▶ **Assignment**
Please count the lines in the listing below where the word "username" appears. Give the number only.

▶ **Information**

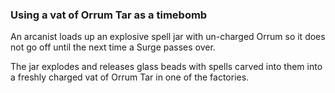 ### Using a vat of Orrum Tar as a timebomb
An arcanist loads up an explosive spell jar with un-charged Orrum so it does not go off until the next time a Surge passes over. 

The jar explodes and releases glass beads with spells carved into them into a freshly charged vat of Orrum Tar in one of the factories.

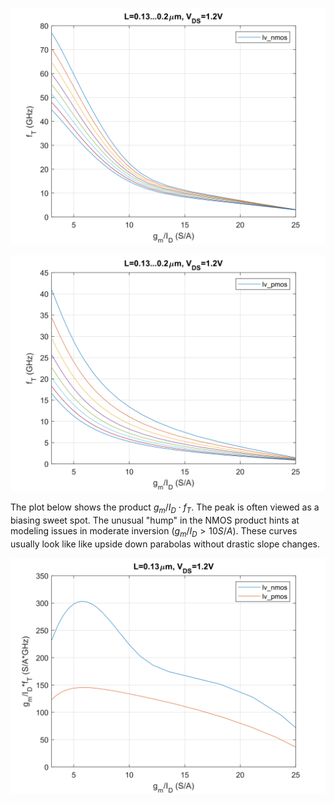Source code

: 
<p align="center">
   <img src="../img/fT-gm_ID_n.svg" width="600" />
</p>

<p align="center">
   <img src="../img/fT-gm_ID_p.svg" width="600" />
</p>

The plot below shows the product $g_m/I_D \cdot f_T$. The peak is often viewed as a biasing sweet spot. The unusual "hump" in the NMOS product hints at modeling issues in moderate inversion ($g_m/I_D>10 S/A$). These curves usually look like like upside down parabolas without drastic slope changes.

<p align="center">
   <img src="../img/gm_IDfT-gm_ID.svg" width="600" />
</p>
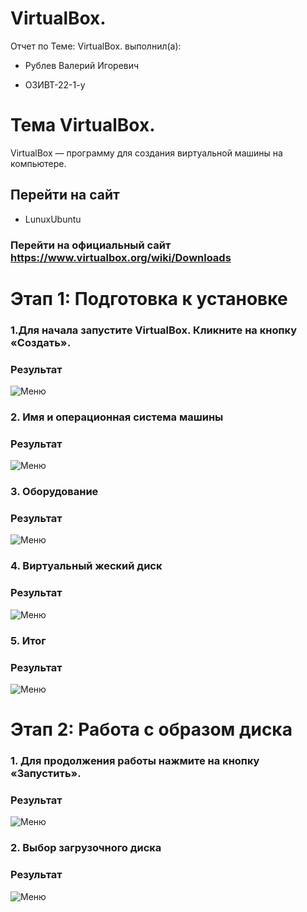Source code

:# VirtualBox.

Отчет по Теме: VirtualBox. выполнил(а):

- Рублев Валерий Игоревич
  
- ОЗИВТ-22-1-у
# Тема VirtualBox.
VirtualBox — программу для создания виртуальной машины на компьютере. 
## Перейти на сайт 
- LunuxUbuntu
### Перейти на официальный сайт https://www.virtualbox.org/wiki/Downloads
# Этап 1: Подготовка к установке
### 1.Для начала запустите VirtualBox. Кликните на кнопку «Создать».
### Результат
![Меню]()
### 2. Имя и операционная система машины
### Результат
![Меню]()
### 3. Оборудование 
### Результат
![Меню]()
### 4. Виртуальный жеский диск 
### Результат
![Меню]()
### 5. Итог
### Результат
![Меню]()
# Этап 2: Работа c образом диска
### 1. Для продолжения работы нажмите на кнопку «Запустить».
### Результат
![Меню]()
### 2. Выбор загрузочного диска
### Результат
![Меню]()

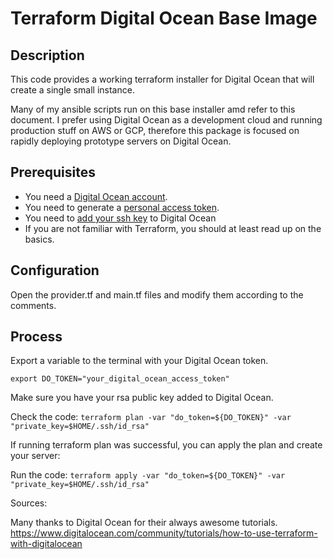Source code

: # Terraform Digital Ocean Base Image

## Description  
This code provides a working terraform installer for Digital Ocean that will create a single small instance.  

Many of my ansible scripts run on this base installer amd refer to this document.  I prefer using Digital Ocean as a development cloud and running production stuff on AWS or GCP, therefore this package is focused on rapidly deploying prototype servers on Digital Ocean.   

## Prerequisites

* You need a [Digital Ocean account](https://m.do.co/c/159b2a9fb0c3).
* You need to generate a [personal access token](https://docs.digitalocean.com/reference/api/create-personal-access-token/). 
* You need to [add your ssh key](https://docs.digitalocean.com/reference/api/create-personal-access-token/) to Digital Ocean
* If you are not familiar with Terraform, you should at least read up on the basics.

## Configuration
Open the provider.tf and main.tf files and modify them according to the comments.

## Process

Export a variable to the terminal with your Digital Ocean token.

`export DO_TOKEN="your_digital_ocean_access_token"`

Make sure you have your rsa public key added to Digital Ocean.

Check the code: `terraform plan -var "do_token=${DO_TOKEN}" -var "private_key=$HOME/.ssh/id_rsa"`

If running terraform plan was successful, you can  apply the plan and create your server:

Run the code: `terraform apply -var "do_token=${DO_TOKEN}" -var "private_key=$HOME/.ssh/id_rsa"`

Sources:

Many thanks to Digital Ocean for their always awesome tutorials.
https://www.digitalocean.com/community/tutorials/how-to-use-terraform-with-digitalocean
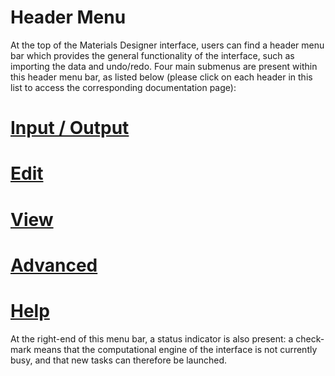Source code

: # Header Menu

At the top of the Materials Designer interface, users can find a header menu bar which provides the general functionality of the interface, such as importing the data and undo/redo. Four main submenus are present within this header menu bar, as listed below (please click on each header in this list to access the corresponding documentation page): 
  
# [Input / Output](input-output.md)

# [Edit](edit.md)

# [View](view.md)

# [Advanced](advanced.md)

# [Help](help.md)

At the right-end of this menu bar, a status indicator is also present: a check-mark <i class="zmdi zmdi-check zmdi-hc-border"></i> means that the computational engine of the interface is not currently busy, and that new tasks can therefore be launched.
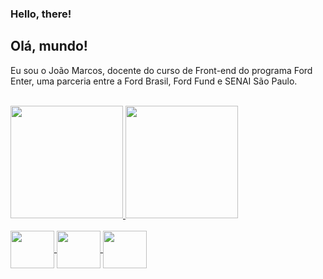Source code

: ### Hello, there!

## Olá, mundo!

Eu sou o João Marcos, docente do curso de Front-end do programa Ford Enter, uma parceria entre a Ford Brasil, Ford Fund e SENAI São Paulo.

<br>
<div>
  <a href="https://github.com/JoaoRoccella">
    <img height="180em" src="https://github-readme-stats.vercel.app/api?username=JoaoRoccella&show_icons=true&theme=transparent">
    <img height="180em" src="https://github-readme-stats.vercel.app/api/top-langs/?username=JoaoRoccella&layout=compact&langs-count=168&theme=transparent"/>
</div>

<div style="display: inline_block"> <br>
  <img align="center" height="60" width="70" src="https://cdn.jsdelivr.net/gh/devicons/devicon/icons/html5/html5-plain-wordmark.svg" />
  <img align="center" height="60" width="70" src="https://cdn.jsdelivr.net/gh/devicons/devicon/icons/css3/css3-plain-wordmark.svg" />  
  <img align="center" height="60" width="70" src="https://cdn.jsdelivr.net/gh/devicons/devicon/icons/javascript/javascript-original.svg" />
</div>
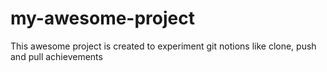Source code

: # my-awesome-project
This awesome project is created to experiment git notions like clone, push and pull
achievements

▶ **Task solution**
2